To discover more about the operations role, I listened to four episodes from the Operations podcast hosted by Sean Lane, the director of operations at Drift. Here’s what I learned about creating a well-oiled operations machine.


“Everything is math,” says Auvik’s CMO Jacqui Murphy. Everything in their marketing ops team is built off of it. And everything they do has one goal: treating the business development representatives as their customer. Because of this mindset, her team prioritizes passing off the best leads possible.

While her team does track metrics like website traffic and click heatmaps, the only thing that matters at the end of the day is the number of actual meetings booked for the sales team. This is what helps the business grow, everything else is window dressing.

And since ‘everything is math,’ one of the most important tools at Auvik has been a ‘work of art spreadsheet’ built by one of her teammates that inputs conversion rates, over-the-lines for meetings booked, etc., and reverse-engineers those numbers to tell them “Here’s how many leads you need from all your sources to hit revenue targets.”

In Jacqui’s words, thinking a spreadsheet is a work of art is “something only an ops person can say.”

Jacqui also believes that giving her team face-to-face time is vital. “The math gives you the data, but the magic comes from the people.” Without that caring and compassion between team members, without being friends and knowing each other’s struggles, it all falls apart.

The answer to dichotomies is usually “Both.” Math and people. You can’t have one and not the other.


FunnelCake’s Marko Savic says that scaling up operations can be just as much a revenue-driver as a marketing campaign. The only way to make this happen is by bridging the divide between marketing and sales.

Marko embodies the mindset that an operations employee must have: dig through the data and find the problem. He did this for two months, trudging through every lead and every deal in Salesforce to find out what was happening between marketing getting a lead and that lead being presumed lost by sales.
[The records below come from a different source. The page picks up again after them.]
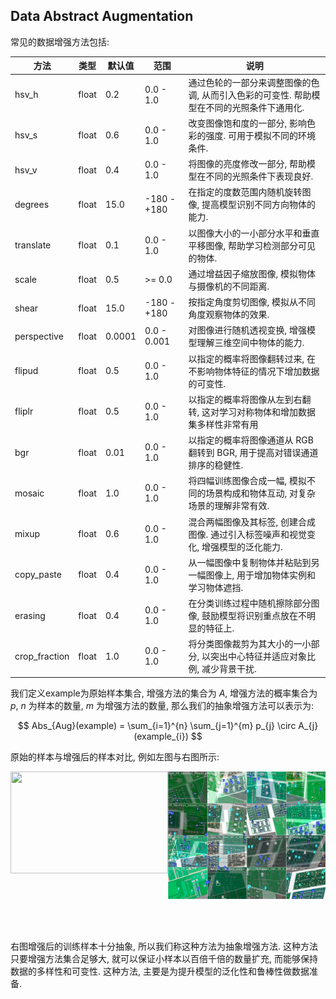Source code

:<!-- coding=utf-8
Copyright 2024 Jingze Shi and Bingheng Wu.    All rights reserved.

Licensed under the Apache License, Version 2.0 (the "License");
you may not use this file except in compliance with the License.
You may obtain a copy of the License at

    http://www.apache.org/licenses/LICENSE-2.0

Unless required by applicable law or agreed to in writing, software
distributed under the License is distributed on an "AS IS" BASIS,
WITHOUT WARRANTIES OR CONDITIONS OF ANY KIND, either express or implied.
See the License for the specific language governing permissions and limitations under the License. -->

## Data Abstract Augmentation

常见的数据增强方法包括:

| 方法 | 类型 | 默认值 | 范围 | 说明 |
| --- | --- | --- | --- | --- |
| hsv_h | float | 0.2 | 0.0 - 1.0 | 通过色轮的一部分来调整图像的色调, 从而引入色彩的可变性. 帮助模型在不同的光照条件下通用化. |
| hsv_s | float | 0.6 | 0.0 - 1.0 | 改变图像饱和度的一部分, 影响色彩的强度. 可用于模拟不同的环境条件. |
| hsv_v | float | 0.4 | 0.0 - 1.0 | 将图像的亮度修改一部分, 帮助模型在不同的光照条件下表现良好. |
| degrees | float | 15.0 | -180 - +180 | 在指定的度数范围内随机旋转图像, 提高模型识别不同方向物体的能力. |
| translate | float | 0.1 | 0.0 - 1.0 | 以图像大小的一小部分水平和垂直平移图像, 帮助学习检测部分可见的物体. |
| scale | float | 0.5 | >= 0.0 | 通过增益因子缩放图像, 模拟物体与摄像机的不同距离. |
| shear | float | 15.0 | -180 - +180 | 按指定角度剪切图像, 模拟从不同角度观察物体的效果. |
| perspective | float | 0.0001 | 0.0 - 0.001 | 对图像进行随机透视变换, 增强模型理解三维空间中物体的能力. |
| flipud | float | 0.5 | 0.0 - 1.0 | 以指定的概率将图像翻转过来, 在不影响物体特征的情况下增加数据的可变性. |
| fliplr | float | 0.5 | 0.0 - 1.0 | 以指定的概率将图像从左到右翻转, 这对学习对称物体和增加数据集多样性非常有用 |
| bgr | float | 0.01 | 0.0 - 1.0 | 以指定的概率将图像通道从 RGB 翻转到 BGR, 用于提高对错误通道排序的稳健性. |
| mosaic | float | 1.0 | 0.0 - 1.0 | 将四幅训练图像合成一幅, 模拟不同的场景构成和物体互动, 对复杂场景的理解非常有效. |
| mixup | float | 0.6 | 0.0 - 1.0 | 混合两幅图像及其标签, 创建合成图像. 通过引入标签噪声和视觉变化, 增强模型的泛化能力. |
| copy_paste | float | 0.4 | 0.0 - 1.0 | 从一幅图像中复制物体并粘贴到另一幅图像上, 用于增加物体实例和学习物体遮挡. |
| erasing | float | 0.4 | 0.0 - 1.0 | 在分类训练过程中随机擦除部分图像, 鼓励模型将识别重点放在不明显的特征上. |
| crop_fraction | float | 1.0 | 0.0 - 1.0 | 将分类图像裁剪为其大小的一小部分, 以突出中心特征并适应对象比例, 减少背景干扰. |

我们定义example为原始样本集合, 增强方法的集合为 $A$, 增强方法的概率集合为 $p$, $n$ 为样本的数量, $m$ 为增强方法的数量, 那么我们的抽象增强方法可以表示为:

$$
Abs_{Aug}(example) = \sum_{i=1}^{n} \sum_{j=1}^{m} p_{j} \circ A_{j}(example_{i})
$$

原始的样本与增强后的样本对比, 例如左图与右图所示:

<div style="display: flex; justify-content: space-between; width: 100%;">
    <div style="width: 50%;">
        <img src="../assets/example.jpg" style="width: 100%; height: 80%;"/>
    </div>
    <div style="width: 50%;">
        <img src="../assets/abs_aug_examle.jpg" style="width: 100%; height: 80%;"/>
    </div>
</div>

右图增强后的训练样本十分抽象, 所以我们称这种方法为抽象增强方法. 这种方法只要增强方法集合足够大, 就可以保证小样本以百倍千倍的数量扩充, 而能够保持数据的多样性和可变性. 这种方法, 主要是为提升模型的泛化性和鲁棒性做数据准备.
He found that most of the problems happened in the handoff between marketing and sales, so he built a framework that spanned the entire customer journey to ensure this didn’t happen anymore.

One of his clients had a couple of standout SDRs, but when they looked at their leads, none of them closed. Looking at the people with the most leads that closed revealed SDRs with a lower number of total leads, but the leads were developed and tailored. The leads that closed were more diligently qualified before being passed on.

Operations’ goal is to create scaleability and repeatability in the process. Doing so can generate revenue more than simply throwing money at the problem. If your process is smooth, then the money you do throw at your problems will have a greater return on investment.


Brett Queener mastered the idea of specialization. In his time as EVP and GM of Salesforce, he led the charge in making sure that they kept their efforts laser-focused. A one-size-fits-all approach does not yield good results! Market fit is paramount!

When you’re starting out, the easiest mistake to make is to stretch yourself too far. Don’t focus on more than you can handle. Scale your operations team at the same rate. If you don’t scale operations and the number of reps at a relatively similar rate, you’re going to either underperform or you’re going to need more reps.


Finally, Sean Lane talks about the biggest mistake operations teams can make:

Forgetting who your customer is.

Operations, at its heart, has salespeople as its customers. Everything you do, every process you create is something a salesperson has to use and it is incumbent upon ops to not make it a burden.

“Ops teams have to be the psychologists for their organizations: see problems, predict obstacles, and prescribe fixes.” Every new process risks upsetting the balance, especially in a fast-growing company. But potentially upsetting balance is better than allowing leads to stagnate or fall through the cracks between departments.